As people try to eat more economically, it only makes sense that more food ends up being saved for later. However, knowing how to best store food is essential to ensure proper food safety. While there is no shortage to guidelines on how to best preserve different foods, these seven tips provide a useful starting point to not only make sure that food is being stored safely but that the most efficient practices for food storage are being used.
1. Can It Be Saved?
While it might sound obvious, it should be worth ascertaining if food can, or should, be saved. Some foods are simply too difficult to save. For example, no one is likely to eat a bowl of half-eaten cereal that has been left in the fridge until it is all soggy. Of course, there is another angle at play here, too. Some foods simply cannot be saved safely for more than a few hours. Sushi, for example, may be delicious at a restaurant, but other than a few rolled pieces, will not likely be good more than a few hours after having it.
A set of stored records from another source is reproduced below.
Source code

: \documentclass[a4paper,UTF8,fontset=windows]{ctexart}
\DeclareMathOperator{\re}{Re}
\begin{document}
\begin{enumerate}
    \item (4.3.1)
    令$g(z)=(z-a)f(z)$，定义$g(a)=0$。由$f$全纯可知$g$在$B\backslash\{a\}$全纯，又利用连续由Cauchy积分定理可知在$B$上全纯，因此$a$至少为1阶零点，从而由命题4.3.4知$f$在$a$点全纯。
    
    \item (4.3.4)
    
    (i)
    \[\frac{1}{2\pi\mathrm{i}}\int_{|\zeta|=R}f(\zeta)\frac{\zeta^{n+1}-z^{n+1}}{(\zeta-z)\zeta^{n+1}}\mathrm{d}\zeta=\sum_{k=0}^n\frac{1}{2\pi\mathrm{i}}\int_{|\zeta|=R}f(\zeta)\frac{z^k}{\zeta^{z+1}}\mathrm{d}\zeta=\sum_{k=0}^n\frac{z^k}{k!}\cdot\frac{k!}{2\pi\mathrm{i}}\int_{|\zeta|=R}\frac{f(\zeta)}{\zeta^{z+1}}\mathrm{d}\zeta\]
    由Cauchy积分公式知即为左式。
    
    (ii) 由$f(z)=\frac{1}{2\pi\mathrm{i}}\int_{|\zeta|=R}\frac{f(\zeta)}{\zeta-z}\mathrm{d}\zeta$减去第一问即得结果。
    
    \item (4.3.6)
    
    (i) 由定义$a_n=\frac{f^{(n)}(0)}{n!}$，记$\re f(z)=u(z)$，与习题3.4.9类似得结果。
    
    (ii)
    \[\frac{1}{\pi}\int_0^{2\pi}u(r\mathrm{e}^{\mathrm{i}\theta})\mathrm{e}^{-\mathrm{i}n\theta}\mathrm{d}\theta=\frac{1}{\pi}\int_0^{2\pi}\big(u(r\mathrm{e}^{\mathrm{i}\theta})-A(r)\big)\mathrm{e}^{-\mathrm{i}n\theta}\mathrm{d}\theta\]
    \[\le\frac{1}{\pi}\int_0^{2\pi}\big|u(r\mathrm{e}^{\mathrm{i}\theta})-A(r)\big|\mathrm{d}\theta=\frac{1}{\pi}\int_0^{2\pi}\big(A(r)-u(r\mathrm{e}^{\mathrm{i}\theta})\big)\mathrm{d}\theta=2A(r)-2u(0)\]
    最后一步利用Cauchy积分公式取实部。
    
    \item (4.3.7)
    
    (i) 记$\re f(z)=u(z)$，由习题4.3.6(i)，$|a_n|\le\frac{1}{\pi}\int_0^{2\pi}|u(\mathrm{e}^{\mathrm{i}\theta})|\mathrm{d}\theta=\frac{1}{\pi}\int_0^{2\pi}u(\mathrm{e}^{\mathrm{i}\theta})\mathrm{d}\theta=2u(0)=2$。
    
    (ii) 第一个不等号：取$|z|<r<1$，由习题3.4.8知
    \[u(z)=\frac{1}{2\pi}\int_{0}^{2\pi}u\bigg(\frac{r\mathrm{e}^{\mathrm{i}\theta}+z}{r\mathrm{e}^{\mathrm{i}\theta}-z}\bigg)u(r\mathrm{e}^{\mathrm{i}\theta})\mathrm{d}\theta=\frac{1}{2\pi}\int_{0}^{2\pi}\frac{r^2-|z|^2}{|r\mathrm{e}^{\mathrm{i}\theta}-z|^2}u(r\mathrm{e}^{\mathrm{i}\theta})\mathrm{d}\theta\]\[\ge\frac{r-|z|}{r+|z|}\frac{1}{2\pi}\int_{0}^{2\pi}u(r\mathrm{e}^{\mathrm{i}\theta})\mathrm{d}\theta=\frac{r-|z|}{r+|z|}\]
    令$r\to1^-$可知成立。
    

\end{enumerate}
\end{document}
2. To Fridge or Not to Fridge
Second, it is worth considering whether or not refrigeration is the best option for saving food. In many cases, it is simply natural to put food into the fridge. However, some foods simply don’t belong there. Some people may be tempted to store bread in the refrigerator to slow it from going stale. However, the humidity of a fridge simply accelerates the process. In fact, it is better to freeze it. Even with pre-cooked food, there is only so long that food remains good. The Mayo Clinic advises that leftovers should be eaten within three or four days.
3. Combinations to Avoid
Many families are likely to store potatoes and onions in close proximity to one another, as both should be stored in a cool, dry, dark place. This can be a recipe for disaster, as the two vegetables will accelerate spoilage in each other. Something as simple as a paper bag still allows the vegetables to breath but provides sufficient separation to keep the two from contributing to spoilage.
4. Know Storage Dates
As was mentioned earlier, leftovers should be used within 3 or 4 days. However, for those looking to simply store food, the time can vary even more. Lunch meats should be eaten within a couple of days, while cheeses can remain fresh for significantly longer. Food can be frozen for much longer periods; depending on the food in question, food can be frozen from anywhere from a month to more than a year.
5. Don’t Refreeze
Speaking of freezing, it is worth repeating that it is ill-advised to refreeze food that has already been defrosted. The major reason for this is not so much a health concern, but instead one of food texture and quality. Freezing and thawing repeatedly causes cell membranes to burst, leaving relatively mushy food. As a result, while it will still be safe (assuming properly freezing and thawing practices were followed), refrozen food will not taste as good.
6. Getting to Temp
Making sure that food gets to the proper temperature quickly is also crucial. Simply because something is put into a fridge does not mean that it will be safe. The danger zone for bacterial growth is between 40 and 140 degrees Fahrenheit, which is why a fridge usually keeps food at around 36 degrees. If someone puts a large, hot piece of food in a fridge, it will not only take a while to go below 40 degrees, but it could also raise the temperature of nearby foods. Also, consider the shape of the food being frozen. A soup kept in flat plastic bags will freeze much faster than a roasted turkey would drop to a refrigerated temperature.
The shape of food to be stored also impacts the container used. The more compact the container, the better the outcome with respect to food storage. Size is not everything, though. Making sure that the container in question controls air flow is also essential; something being refrigerated should be tightly sealed, while certain foods to be left out should just be lightly covered.